Market Reaction and Immediate Impact


US stocks had closed higher on Wednesday afternoon ahead of Trump’s announcement, but the selloff began as soon as the details of the tariffs were revealed. Key Asian stocks mostly sank shortly after opening on Thursday, hours after the broad-based tariffs were announced. Japan’s benchmark Nikkei 225 index tumbled at least 4%, South Korea’s KOSPI plunged 2.7%, and Hong Kong’s Hang Seng Index slid 2.4%. Taiwan’s TAIEX fluctuated since opening, with its current shares up less than 1%.

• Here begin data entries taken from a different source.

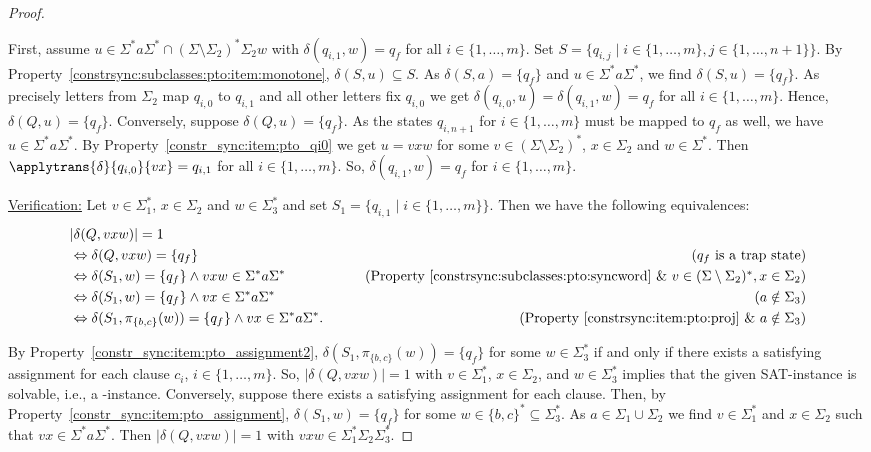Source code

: \begin{proof}
\begin{enumerate}
 First, assume $u \in \Sigma^* a \Sigma^* \cap (\Sigma \setminus \Sigma_2)^*\Sigma_2 w$
 with  $\delta(q_{i,1}, w) = q_f$ for all $i \in \{1,\ldots,m\}$.
 Set $S = \{ q_{i,j} \mid i \in \{1,\ldots,m\}, j \in \{1,\ldots,n+1\}\}$.
 By Property~\ref{constrsync:subclasses:pto:item:monotone}, $\delta(S, u) \subseteq S$.
 As $\delta(S, a) = \{q_f\}$ and $u \in \Sigma^*a\Sigma^*$,
 we find $\delta(S, u) = \{q_f\}$.
 As precisely letters from $\Sigma_2$ map $q_{i,0}$ to $q_{i,1}$ and all other letters fix $q_{i,0}$ 
 we get $\delta(q_{i,0}, u) = \delta(q_{i,1}, w) = q_f$
 for all $i \in \{1,\ldots,m\}$.
 Hence, $\delta(Q, u) = \{q_f\}$.
 Conversely, suppose $\delta(Q, u) = \{q_f\}$.
 As the states $q_{i,n+1}$ for $i \in \{1,\ldots,m\}$
 must be mapped to $q_f$ as well, we have $u \in \Sigma^* a \Sigma^*$.  
 By Property~\ref{constr_sync:item:pto_qi0} 
 we get $u = vxw$ for some $v \in (\Sigma\setminus\Sigma_2)^*$, $x \in \Sigma_2$
 and $w \in \Sigma^*$.
 Then $\applytrans{\delta}{q_{i,0}}{vx} = q_{i,1}$
 for all $i \in \{1,\ldots,m\}$.
 So, $\delta(q_{i,1}, w) = q_f$ for $i \in \{1,\ldots,m\}$.
\end{enumerate}

\noindent\underline{Verification:} Let $v \in \Sigma_1^*$, $x \in \Sigma_2$ and $w \in \Sigma_3^*$
and set $S_1 = \{ q_{i,1} \mid i \in \{1,\ldots,m\}\}$.
Then we have the following equivalences:
\begin{align*}
& |\delta(Q, vxw)| = 1 \\
& \Leftrightarrow  \delta(Q, vxw) = \{q_f\} & \tag{$q_f$ is a trap state} \\
& \Leftrightarrow  \delta(S_1, w) = \{q_f\} \land vxw \in \Sigma^* a \Sigma^* & \tag{Property~\ref{constrsync:subclasses:pto:syncword} \& $v \in (\Sigma\setminus\Sigma_2)^*, x \in \Sigma_2$} \\
& \Leftrightarrow  \delta(S_1, w) = \{q_f\} \land vx \in \Sigma^* a \Sigma^* & \tag{$a \notin \Sigma_3$} \\
& \Leftrightarrow  \delta(S_1, \pi_{\{b,c\}}(w)) = \{q_f\} \land vx \in \Sigma^* a \Sigma^*. & \tag{Property~\ref{constrsync:item:pto:proj} \& $a \notin \Sigma_3$} 
\end{align*}  

By Property~\ref{constr_sync:item:pto_assignment2},
$\delta(S_1, \pi_{\{b,c\}}(w)) = \{q_f\}$ for some  $w \in \Sigma_3^*$
if and only if there exists a satisfying assignment for each clause $c_i$, $i \in \{1,\ldots,m\}$. 
So, $|\delta(Q, vxw)| = 1$ with $v \in \Sigma_1^*$, $x \in \Sigma_2$,
and $w \in \Sigma_3^*$ implies that the given {\sc SAT}-instance
is solvable, i.e., a \rYES-instance.
Conversely, suppose there exists a satisfying assignment for each clause.
Then, by Property~\ref{constr_sync:item:pto_assignment},
$\delta(S_1, w) = \{q_f\}$
for some $w \in \{b,c\}^* \subseteq \Sigma_3^*$.
As $a \in \Sigma_1\cup \Sigma_2$ we find $v \in \Sigma_1^*$
and $x \in \Sigma_2$ such that $vx \in \Sigma^* a \Sigma^*$.
Then $|\delta(Q, vxw)| = 1$ with $vxw \in \Sigma_1^*\Sigma_{2}\Sigma_3^*$.
\end{proof}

Wall Street had been nervous about Trump’s tariffs, though some analysts expected stocks could rally if the tariff announcement was lighter than feared. Those hopes were quickly dashed as Trump unveiled baseline 10% tariffs on all imports, plus higher rates for specific countries. “Trump is enacting a very aggressive tariff policy, far more aggressive than most investors thought possible six months ago,” said Jed Ellerbroek, portfolio manager at Argent Capital. “Painful times for stock market investors.”

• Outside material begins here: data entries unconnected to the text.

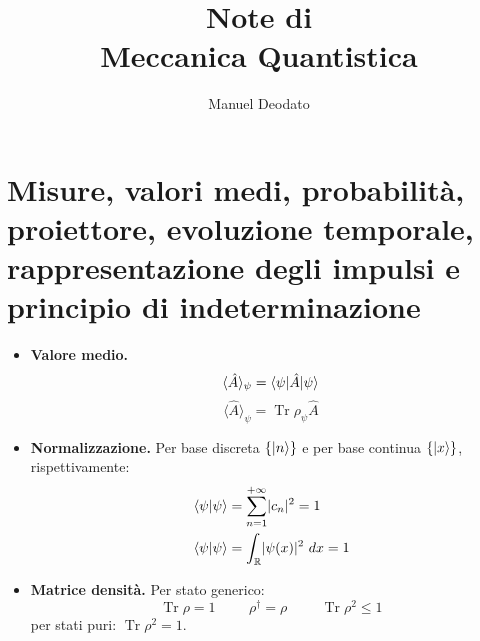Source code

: \documentclass[11pt, a4paper]{scrartcl} %
\title{Note di\\ \vspace{.1in} Meccanica Quantistica}
\author{Manuel Deodato}
\date{}
\numberwithin{equation}{section}
\theoremstyle{style2}
\theoremstyle{style1}
\begin{document}
\section{Misure, valori medi, probabilit\`a, proiettore, evoluzione temporale, rappresentazione degli impulsi e principio di indeterminazione}
\begin{multicols}{2}
	\begin{itemize}
		\item {\sffamily \bfseries Valore medio.} 
			\begin{equation}
				\langle \hat{A} \rangle_\psi = \braket{\psi |\hat{A}|\psi } 
			\end{equation}
			\begin{equation}
				\langle \hat{A} \rangle_\psi  = \operatorname{Tr} \rho_\psi  \hat{A}
			\end{equation}
		\item {\sffamily \bfseries Normalizzazione.} Per base discreta $\left\{ \ket{n}  \right\} $ e per base continua $\left\{ \ket{x}  \right\} $, rispettivamente:
			\begin{equation}
				\begin{split}
					&\braket{\psi |\psi } = \sum_{n=1}^{+\infty} \lvert c_n \rvert ^2= 1\\
					&\braket{\psi |\psi } = \int_\mathbb{R} \lvert \psi (x) \rvert ^2 \ dx = 1 
				\end{split}
			\end{equation}
		\item {\sffamily \bfseries Matrice densit\`a.} Per stato generico:
		\begin{equation}
				\operatorname{Tr} \rho  = 1 \hspace{1cm} \rho ^\dagger = \rho \hspace{1cm} \operatorname{Tr} \rho ^2 \le  1
		\end{equation}	
		per stati puri: $\operatorname{Tr} \rho ^2 = 1$.


\end{itemize}
\end{multicols}
\end{document}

Specific Tariffs and Market Leaders


The tariffs include a 10% rate on all imports, with higher rates for about 60 countries with significant trade deficits. China will face an additional 34% tariff, bringing its total rate to 54%, while the European Union will see a new 20% duty. Other countries, such as Vietnam (46%), Cambodia (49%), and Japan (24%), will also face substantial increases.

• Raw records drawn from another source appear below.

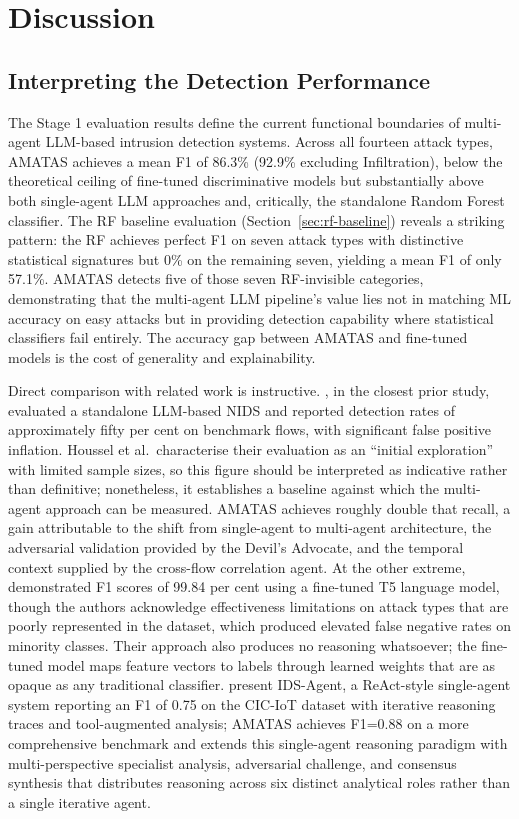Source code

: \documentclass[../main.tex]{subfiles}
\begin{document}
\chapter{Discussion}
\label{ch:discussion}

\section{Interpreting the Detection Performance}

The Stage 1 evaluation results define the current functional boundaries of multi-agent LLM-based intrusion detection systems. Across all fourteen attack types, AMATAS achieves a mean F1 of 86.3\% (92.9\% excluding Infiltration), below the theoretical ceiling of fine-tuned discriminative models but substantially above both single-agent LLM approaches and, critically, the standalone Random Forest classifier. The RF baseline evaluation (Section~\ref{sec:rf-baseline}) reveals a striking pattern: the RF achieves perfect F1 on seven attack types with distinctive statistical signatures but 0\% on the remaining seven, yielding a mean F1 of only 57.1\%. AMATAS detects five of those seven RF-invisible categories, demonstrating that the multi-agent LLM pipeline's value lies not in matching ML accuracy on easy attacks but in providing detection capability where statistical classifiers fail entirely. The accuracy gap between AMATAS and fine-tuned models is the cost of generality and explainability.

Direct comparison with related work is instructive. \textcite{Houssel2024}, in the closest prior study, evaluated a standalone LLM-based NIDS and reported detection rates of approximately fifty per cent on benchmark flows, with significant false positive inflation. Houssel et al.\ characterise their evaluation as an ``initial exploration'' with limited sample sizes, so this figure should be interpreted as indicative rather than definitive; nonetheless, it establishes a baseline against which the multi-agent approach can be measured. AMATAS achieves roughly double that recall, a gain attributable to the shift from single-agent to multi-agent architecture, the adversarial validation provided by the Devil's Advocate, and the temporal context supplied by the cross-flow correlation agent. At the other extreme, \textcite{GutierrezGaleano2025} demonstrated F1 scores of 99.84 per cent using a fine-tuned T5 language model, though the authors acknowledge effectiveness limitations on attack types that are poorly represented in the dataset, which produced elevated false negative rates on minority classes. Their approach also produces no reasoning whatsoever; the fine-tuned model maps feature vectors to labels through learned weights that are as opaque as any traditional classifier. \textcite{Li2024} present IDS-Agent, a ReAct-style single-agent system reporting an F1 of 0.75 on the CIC-IoT dataset with iterative reasoning traces and tool-augmented analysis; AMATAS achieves F1=0.88 on a more comprehensive benchmark and extends this single-agent reasoning paradigm with multi-perspective specialist analysis, adversarial challenge, and consensus synthesis that distributes reasoning across six distinct analytical roles rather than a single iterative agent.
\end{document}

As stocks tanked, tech giants led the market lower. Apple (AAPL) tumbled more than 7% in after-hours trading, Tesla (TSLA) fell more than 6%, Amazon (AMZN) fell more than 5%, Nike (NKE) plunged 7%, and Walmart (WMT) fell 6%. “President Trump just finished his tariff speech at the White House and we would characterize this slate of tariffs as ‘worse than the worst case scenario’ the Street was fearing,” said Dan Ives, senior analyst at Wedbush Securities, in a note. Ives highlighted the “jaw dropper” of Trump imposing hefty reciprocal tariffs on China, bringing its rate to 54%.


Administration’s Response and Future Implications


Despite the market turmoil, members of the Trump administration appeared unfazed. US Treasury Secretary Scott Bessent told Bloomberg that a selloff in stocks was “a Mag 7 problem not a MAGA problem,” referring to the “Magnificent Seven” of tech stocks that include Apple, Amazon, Meta, Microsoft, Google, Tesla, and Nvidia.


Economists expect that Trump’s sweeping tariffs could upend global supply chains, stoke inflation, and drag on economic growth. JoAnne Bianco, chief investment strategist at BondBloxx, said the US will continue to experience elevated uncertainty and market volatility as investors assess the “detrimental economic impact” of Trump’s tariffs.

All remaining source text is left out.